La mostra espone una ventina di ceramiche cinquecentesche utilizzate nella fattoria, rinvenute per lo più in una piccola cisterna utilizzata prima per la raccolta dell’acqua piovana e poi come discarica. Piatti, ciotole e boccali facevano parte del servizio da tavola mentre le pentole e i coperchi in ceramica grezza erano usati in cucina per la cottura e preparazione dei cibi. Le porcellane da mensa hanno decori brillanti di colore giallo/arancio e azzurro/blu, con fogliame su fondo berettino o repertori di candelabri e robbiane; decisamente originale è il paesaggio di torri dipinto su un boccale tipo “fiasca da pescatore”.
Risale invece al XVII secolo e alla storia più recente del Palazzone la porzione di dolio decorato con lo stemma della famiglia Pilastri.
Pur nelle sue ridotte dimensioni, la mostra riesce a raccontare mezzo millennio di storia gambettolese.
In principio era il Bosco, "e Bòsc" come lo chiamano in dialetto, un’area oggi più o meno corrispondente al comune di Gambettola ma che per tutto il medioevo comprendeva varie località.

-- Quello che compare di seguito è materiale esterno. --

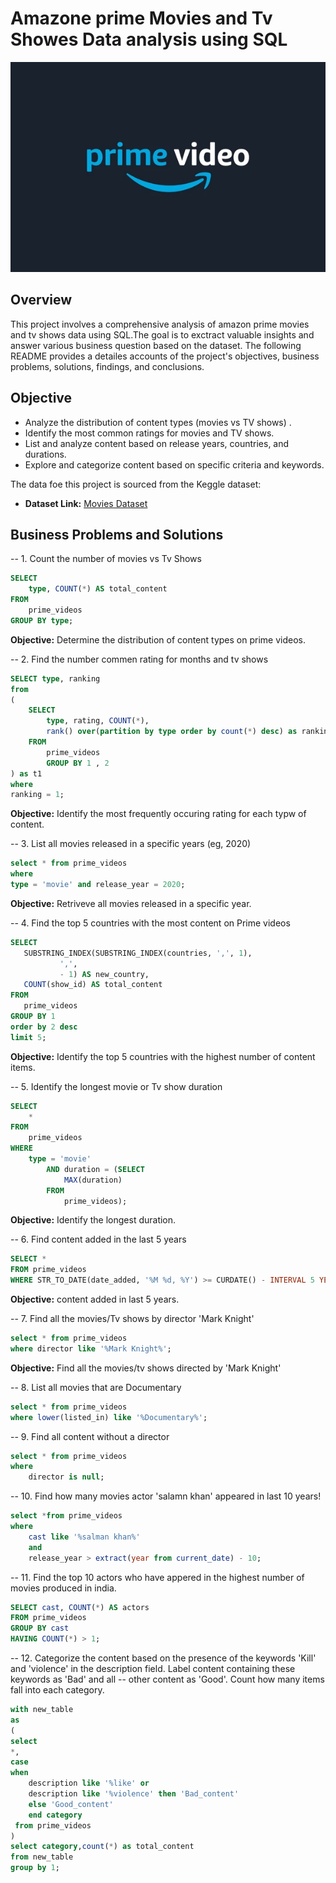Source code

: # Amazone prime Movies and Tv Showes Data analysis using SQL

![Amazon prime](https://github.com/vivekk00/Amazon_prime_SQL/blob/main/logo.webp)


## Overview
This project involves a comprehensive analysis of amazon prime movies and tv shows data using SQL.The goal is to 
exctract valuable insights and answer various business question based on the dataset. The following README
provides a detailes accounts of the project's objectives, business problems, solutions, findings, and conclusions.


## Objective

- Analyze the distribution of content types (movies vs TV shows) .
- Identify the most common ratings for movies and TV shows.
- List and analyze content based on release years, countries, and durations.
- Explore and categorize content based on specific criteria and keywords.

The data foe this project is sourced from the Keggle dataset:

- **Dataset Link:** [Movies Dataset](https://www.kaggle.com/datasets/shivamb/amazon-prime-movies-and-tv-shows)

## Business Problems and Solutions

-- 1. Count the number of movies vs Tv Shows
```sql
SELECT 
    type, COUNT(*) AS total_content
FROM
    prime_videos
GROUP BY type;
```

**Objective:** Determine the distribution of content types on prime videos.

-- 2. Find the number commen rating for months and tv shows
```sql
SELECT type, ranking
from 
(
	SELECT 
		type, rating, COUNT(*),
		rank() over(partition by type order by count(*) desc) as ranking
	FROM
		prime_videos
		GROUP BY 1 , 2
) as t1
where 
ranking = 1;
```
**Objective:** Identify the most frequently occuring rating for each typw of content.

-- 3. List all movies released in a specific years (eg, 2020)
```sql
select * from prime_videos
where 
type = 'movie' and release_year = 2020;
```
**Objective:** Retriveve all movies released in a specific year.

-- 4. Find the top 5 countries with the most content on Prime videos
 ```sql
SELECT 
    SUBSTRING_INDEX(SUBSTRING_INDEX(countries, ',', 1),
            ',',
            - 1) AS new_country,
    COUNT(show_id) AS total_content
FROM
    prime_videos
GROUP BY 1
order by 2 desc
limit 5;
```
**Objective:** Identify the top 5 countries with the highest number of content items.

-- 5. Identify the longest movie or Tv show duration 
```sql
SELECT 
    *
FROM
    prime_videos
WHERE
    type = 'movie'
        AND duration = (SELECT 
            MAX(duration)
        FROM
            prime_videos);
```
**Objective:** Identify the longest duration.

-- 6. Find content added in the last 5 years
```sql
SELECT * 
FROM prime_videos
WHERE STR_TO_DATE(date_added, '%M %d, %Y') >= CURDATE() - INTERVAL 5 YEAR;
```
**Objective:** content added in last 5 years.

-- 7. Find all the movies/Tv shows by director 'Mark Knight'
```sql
select * from prime_videos
where director like '%Mark Knight%';
```
**Objective:** Find all the movies/tv shows directed by 'Mark Knight'

-- 8. List all movies that are Documentary
```sql
select * from prime_videos
where lower(listed_in) like '%Documentary%';
```
-- 9. Find all content without a director
```sql
select * from prime_videos
where
	director is null;
```
-- 10. Find how many movies actor 'salamn khan' appeared in last 10 years!
```sql
select *from prime_videos
where 
	cast like '%salman khan%'
    and 
    release_year > extract(year from current_date) - 10;
```
-- 11. Find the top 10 actors who have appered in the highest number of movies produced in india.
```sql
SELECT cast, COUNT(*) AS actors
FROM prime_videos
GROUP BY cast
HAVING COUNT(*) > 1;
```
-- 12. Categorize the content based on the presence of the keywords 'Kill' and 'violence' in the description field. Label content containing these keywords as 'Bad' and all 
-- other content as 'Good'. Count how many items fall into each category.
```sql
with new_table
as
(
select 
*,
case
when
	description like '%like' or
    description like '%violence' then 'Bad_content'
    else 'Good_content'
    end category
 from prime_videos
)
select category,count(*) as total_content
from new_table
group by 1;
```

Verso la metà del ‘400, nel bel mezzo dell’attuale centro urbano, viene costruita una grande casa colonica. L’edificio, di cui resta a vista la pianta e la stalla, era costituito da almeno dieci ambienti al piano terra, più un secondo piano occupato dal solaio a cui si accedeva tramite una scala forse situata sotto il portico. Del porticato, aperto sull’attuale via di piazza Pertini, restano ancora le basi dei pilastri in mattoni su cui poggiavano le travi di copertura del tetto.
La casa era anche dotata di una piccola cisterna per la raccolta dell’acqua piovana (utilizzata negli ultimi anni d’uso della fattoria come discarica per i rifiuti) e di un’aia usata, alla pari del portico, per battere il grano, parcheggiare i carretti e i birocci o come punto d’incontro nelle sere d’estate.
Pochi decenni dopo la sua costruzione la fattoria viene modificata negli ambienti interni che sono allargati, ridotti o destinati ad altro uso (magazzino, deposito, cucina, cantine ecc).
Alla metà del ‘500 la fattoria viene demolita e sui suoi resti, agli inizi del 1600, è costruito Palazzo Pilastri, riutilizzando pietre, mattoni e travi della casa rurale.
Noto a tutti con il nome di “e palazoun”, il palazzo nasce come casa di campagna dei Conti Pilastri di Cesena, per poi essere usato prima come residenza del podestà e successivamente, per un breve periodo, come sede del Comune di Gambettola. Acquistato dall’Amministrazione nel 1892, ha ospitato le scuole elementari e la caserma della Guardia Nazionale, trasformandosi agli inizi del Novecento in una sorta di grande casa popolare dove vivevano le famiglie più povere del paese. Danneggiato dai bombardamenti, fu abbattuto all’indomani della Seconda Guerra mondiale lasciando il posto all’attuale Piazza Pertini.